> _EXERCISE DESCRIPTION_
Reproduce the lines below exactly, from the one containing "1. **Fork** this repo" through the one containing "# Workfront Fusion", both included. Leave out any pictures.

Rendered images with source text
---*---
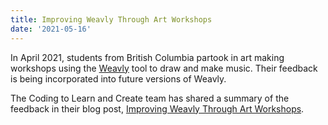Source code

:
 ```yaml
---
title: Improving Weavly Through Art Workshops
date: '2021-05-16'
---
```


In April 2021, students from British Columbia partook in art making workshops using the [Weavly](https://weavly.org/)
tool to draw and make music. Their feedback is being incorporated into future versions of Weavly.

The Coding to Learn and Create team has shared a summary of the feedback in their blog post,
[Improving Weavly Through Art Workshops](https://www.codelearncreate.org/blog/art-workshop/).
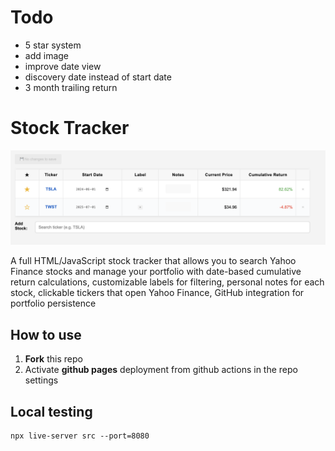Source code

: # Todo 
- 5 star system
- add image
- improve date view
- discovery date instead of start date
- 3 month trailing return

# Stock Tracker


![](example.png)

A full HTML/JavaScript stock tracker that allows you to search Yahoo Finance stocks and manage your portfolio with date-based cumulative return calculations, customizable labels for filtering, personal notes for each stock, clickable tickers that open Yahoo Finance, GitHub integration for portfolio persistence

## How to use
1. **Fork** this repo
2. Activate **github pages** deployment from github actions in the repo settings

## Local testing

```
npx live-server src --port=8080 
```
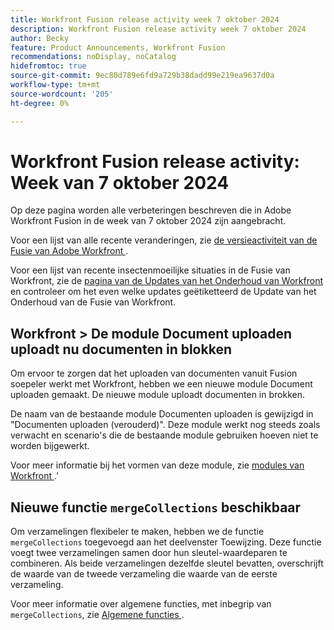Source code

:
 ```yaml
---
title: Workfront Fusion release activity week 7 oktober 2024
description: Workfront Fusion release activity week 7 oktober 2024
author: Becky
feature: Product Announcements, Workfront Fusion
recommendations: noDisplay, noCatalog
hidefromtoc: true
source-git-commit: 9ec80d789e6fd9a729b38dadd99e219ea9637d0a
workflow-type: tm+mt
source-wordcount: '205'
ht-degree: 0%

---
```


# Workfront Fusion release activity: Week van 7 oktober 2024

Op deze pagina worden alle verbeteringen beschreven die in Adobe Workfront Fusion in de week van 7 oktober 2024 zijn aangebracht.

Voor een lijst van alle recente veranderingen, zie [ de versieactiviteit van de Fusie van Adobe Workfront ](../../../product-announcements/product-releases/fusion-release-activity/fusion-release-activity.md).

Voor een lijst van recente insectenmoeilijke situaties in de Fusie van Workfront, zie de [ pagina van de Updates van het Onderhoud van Workfront ](https://experienceleague.adobe.com/docs/workfront-known-issues/releases/current-updates.html) en controleer om het even welke updates geëtiketteerd de Update van het Onderhoud van de Fusie van Workfront.

## Workfront > De module Document uploaden uploadt nu documenten in blokken

Om ervoor te zorgen dat het uploaden van documenten vanuit Fusion soepeler werkt met Workfront, hebben we een nieuwe module Document uploaden gemaakt. De nieuwe module uploadt documenten in brokken.

De naam van de bestaande module Documenten uploaden is gewijzigd in &quot;Documenten uploaden (verouderd)&quot;. Deze module werkt nog steeds zoals verwacht en scenario&#39;s die de bestaande module gebruiken hoeven niet te worden bijgewerkt.

Voor meer informatie bij het vormen van deze module, zie [ modules van Workfront ](/help/quicksilver/workfront-fusion/apps-and-their-modules/workfront-modules.md#actions).&#39;

## Nieuwe functie `mergeCollections` beschikbaar

Om verzamelingen flexibeler te maken, hebben we de functie `mergeCollections` toegevoegd aan het deelvenster Toewijzing. Deze functie voegt twee verzamelingen samen door hun sleutel-waardeparen te combineren. Als beide verzamelingen dezelfde sleutel bevatten, overschrijft de waarde van de tweede verzameling die waarde van de eerste verzameling.

Voor meer informatie over algemene functies, met inbegrip van `mergeCollections`, zie [ Algemene functies ](/help/quicksilver/workfront-fusion/functions/general-functions.md).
---*---
> _RESULT OF THIS EXERCISE_
1. **Fork** this repo
2. Activate **github pages** deployment from github actions in the repo settings

## Local testing

```
npx live-server src --port=8080 
```
Source code

:
 ```yaml
---
title: Workfront Fusion release activity week 7 oktober 2024
description: Workfront Fusion release activity week 7 oktober 2024
author: Becky
feature: Product Announcements, Workfront Fusion
recommendations: noDisplay, noCatalog
hidefromtoc: true
source-git-commit: 9ec80d789e6fd9a729b38dadd99e219ea9637d0a
workflow-type: tm+mt
source-wordcount: '205'
ht-degree: 0%

---
```


# Workfront Fusion release activity: Week van 7 oktober 2024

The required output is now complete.